Nampak’s rising debt is taking its toll on the company, forcing it to negotiate debt refinancing on better terms and trying to get more money from shareholders.
At its height in 2018, Nampak’s interest-bearing debt hit R13.3 billion. Nampak has since sold many of its assets to pay off some of its debt.
These disposals included Nampak Glass, Nampak Plastics Europe, and, more recently, the company’s crates manufacturing equipment and Tanzanian manufacturing facilities.
Disposing these assets reduced the company’s interest-bearing debt to around R8 billion.
Although Nampak reduced its debt, it was not because of its operational performance. Selling assets is not a sustainable option for managing debt.
When looking at Nampak’s interest expense on its debt, it quickly becomes clear that it has taken its toll on the company.
The rising interest rates since 2021 did not help. Nampak’s interest burden has significantly increased to a worrying R828 million.
This represents an almost three-fold increase in its interest expense since the end of 2019.
However, this is only part of the story. The true impact of Nampak’s interest burden can only be appreciated when considering its interest coverage ratio.
This ratio shows how many times a company can repay its interest expense with profits from its core operating activities.
Nampak’s interest coverage ratio has significantly deteriorated over the last decade, which raises concerns over its solvency.

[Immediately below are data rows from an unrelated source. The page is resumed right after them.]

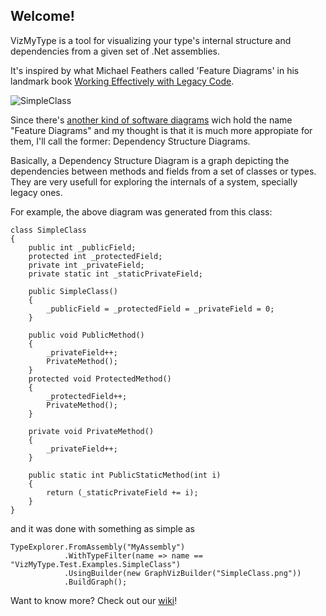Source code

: ## Welcome!

VizMyType is a tool for visualizing your type's internal structure and dependencies from a given set of .Net assemblies.

It's inspired by what Michael Feathers called 'Feature Diagrams' in his landmark book [Working Effectively with Legacy Code](http://www.amazon.com/Working-Effectively-Legacy-Michael-Feathers/dp/0131177052).

![SimpleClass](./VizMyType/raw/master/VizMyType.Test/out/SimpleClass.png)

Since there's [another kind of software diagrams](http://en.wikipedia.org/wiki/Feature_model) wich hold the name "Feature Diagrams" and my 
thought is that it is much more appropiate for them, I'll call the former: Dependency Structure Diagrams.

Basically, a Dependency Structure Diagram is a graph depicting the dependencies between methods and fields from a set of classes or types.
They are very usefull for exploring the internals of a system, specially legacy ones.

For example, the above diagram was generated from this class:

    class SimpleClass
    {
        public int _publicField;
        protected int _protectedField;
        private int _privateField;
        private static int _staticPrivateField;

        public SimpleClass()
        {
            _publicField = _protectedField = _privateField = 0;
        }

        public void PublicMethod()
        {
            _privateField++;
			PrivateMethod();
        }
        protected void ProtectedMethod()
        {
            _protectedField++;
            PrivateMethod();
        }

        private void PrivateMethod()
        {
            _privateField++;
        }

        public static int PublicStaticMethod(int i)
        {
            return (_staticPrivateField += i);
        }
    }


and it was done with something as simple as

    TypeExplorer.FromAssembly("MyAssembly")
                .WithTypeFilter(name => name == "VizMyType.Test.Examples.SimpleClass")
                .UsingBuilder(new GraphVizBuilder("SimpleClass.png"))
                .BuildGraph();
					 
Want to know more? Check out our [wiki](https://github.com/MachinesAreUs/VizMyType/wiki)!
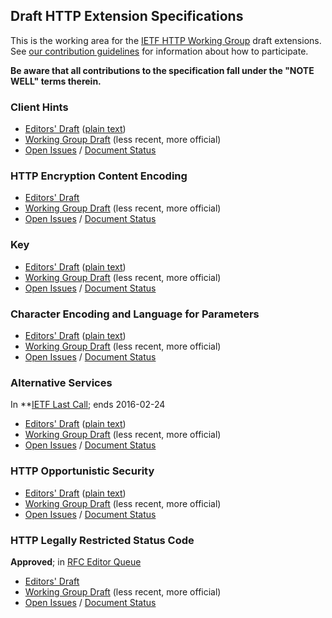 ## Draft HTTP Extension Specifications

This is the working area for the [IETF HTTP Working Group](https://httpwg.github.io/) draft extensions. See [our contribution 
guidelines](CONTRIBUTING.md) for information about how to participate.

**Be aware that all contributions to the specification fall under the "NOTE WELL" terms therein.**


### Client Hints
* [Editors' Draft](https://httpwg.github.io/http-extensions/client-hints.html) ([plain text](https://httpwg.github.io/http-extensions/client-hints.txt))
* [Working Group Draft](https://tools.ietf.org/html/draft-ietf-httpbis-client-hints) (less recent, more official)
* [Open Issues](https://github.com/httpwg/http-extensions/issues?q=is%3Aopen+is%3Aissue+label%3Aclient-hints) / [Document Status](https://datatracker.ietf.org/doc/draft-ietf-httpbis-client-hints/)


### HTTP Encryption Content Encoding

* [Editors' Draft](https://httpwg.github.io/http-extensions/draft-ietf-httpbis-encryption-encoding.html)
* [Working Group Draft](https://tools.ietf.org/html/draft-ietf-httpbis-encryption-encoding) (less recent, more official)
* [Open Issues](https://github.com/httpwg/http-extensions/issues?q=is%3Aopen+is%3Aissue+label%3Aencryption) / [Document Status](https://datatracker.ietf.org/doc/draft-ietf-httpbis-encryption-encoding/)


### Key
* [Editors' Draft](https://httpwg.github.io/http-extensions/key.html) ([plain text](https://httpwg.github.io/http-extensions/key.txt))
* [Working Group Draft](https://tools.ietf.org/html/draft-ietf-httpbis-key) (less recent, more official)
* [Open Issues](https://github.com/httpwg/http-extensions/issues?q=is%3Aopen+is%3Aissue+label%3Akey) / [Document Status](https://datatracker.ietf.org/doc/draft-ietf-httpbis-key/)


### Character Encoding and Language for Parameters

* [Editors' Draft](https://httpwg.github.io/http-extensions/rfc5987bis.html) ([plain text](https://httpwg.github.io/http-extensions/rfc5987bis.txt))
* [Working Group Draft](https://tools.ietf.org/html/draft-ietf-httpbis-rfc5987bis) (less recent, more official)
* [Open Issues](https://github.com/httpwg/http-extensions/issues?q=is%3Aopen+is%3Aissue+label%3Arfc5987bis) / [Document Status](https://datatracker.ietf.org/doc/draft-ietf-httpbis-rfc5987bis/)


### Alternative Services

In **[IETF Last Call](https://mailarchive.ietf.org/arch/msg/ietf-announce/jF2I0J9VfnX4oyfcAy3oLF7Qc0g); ends 2016-02-24

* [Editors' Draft](https://httpwg.github.io/http-extensions/alt-svc.html) ([plain text](https://httpwg.github.io/http-extensions/alt-svc.txt))
* [Working Group Draft](https://tools.ietf.org/html/draft-ietf-httpbis-alt-svc) (less recent, more official)
* [Open Issues](https://github.com/httpwg/http-extensions/issues?q=is%3Aopen+is%3Aissue+label%3Aalt-svc) / [Document Status](https://datatracker.ietf.org/doc/draft-ietf-httpbis-alt-svc/)


### HTTP Opportunistic Security

* [Editors' Draft](https://httpwg.github.io/http-extensions/opsec.html) ([plain text](https://httpwg.github.io/http-extensions/opsec.txt))
* [Working Group Draft](https://tools.ietf.org/html/draft-ietf-httpbis-http2-encryption) (less recent, more official)
* [Open Issues](https://github.com/httpwg/http-extensions/issues?q=is%3Aopen+is%3Aissue+label%3Aopp-sec) / [Document Status](https://datatracker.ietf.org/doc/draft-ietf-httpbis-http2-encryption/)


### HTTP Legally Restricted Status Code

**Approved**; in [RFC Editor Queue](https://www.rfc-editor.org/current_queue.php)

* [Editors' Draft](https://httpwg.github.io/http-extensions/draft-ietf-httpbis-legally-restricted-status.html)
* [Working Group Draft](https://tools.ietf.org/html/draft-ietf-httpbis-legally-restricted-status) (less recent, more official)
* [Open Issues](https://github.com/httpwg/http-extensions/issues?q=is%3Aopen+is%3Aissue+label%3A451) / [Document Status](https://datatracker.ietf.org/doc/draft-ietf-httpbis-legally-restricted-status/)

The decrease resulted from increasing interest expenditure and Nampak’s inability to generate the necessary operating profits to pay its interest expenses.
The blank data points in the chart below indicate periods where Nampak couldn’t cover its interest expense with its operating profit.
These periods also had significant impairment losses affecting operating profit and are generally considered to be once-off losses. This is not positive.
Even excluding the more than R2 billion impairment loss reported in H1 2023, the company would still only be able to pay half its interest expense for the interim period.
Nampak recently announced that it has concluded negotiations with most of its lenders to refinance its debt on terms more favourable to Nampak’s current circumstances.
This would likely remove a significant interest burden from Nampak and put it in a situation where it can at least cover its debt repayments with its operating profits.
On top of this, Nampak is proposing a R1 billion rights offer asking its shareholders for additional capital that will solely be used to pay off debt.
Given Nampak’s mountain of debt, it is not in any position to invest in growth operations. It would likely take a long time before it is in a healthy financial position.
Nampak is looking to sell numerous assets during the next 18 months and said its goal is to obtain R2.6 billion, which will also be used to pay off debt.
However, asset disposals can significantly affect a company’s revenue-generating capabilities and, if not done properly, could put a company in a worse position than before.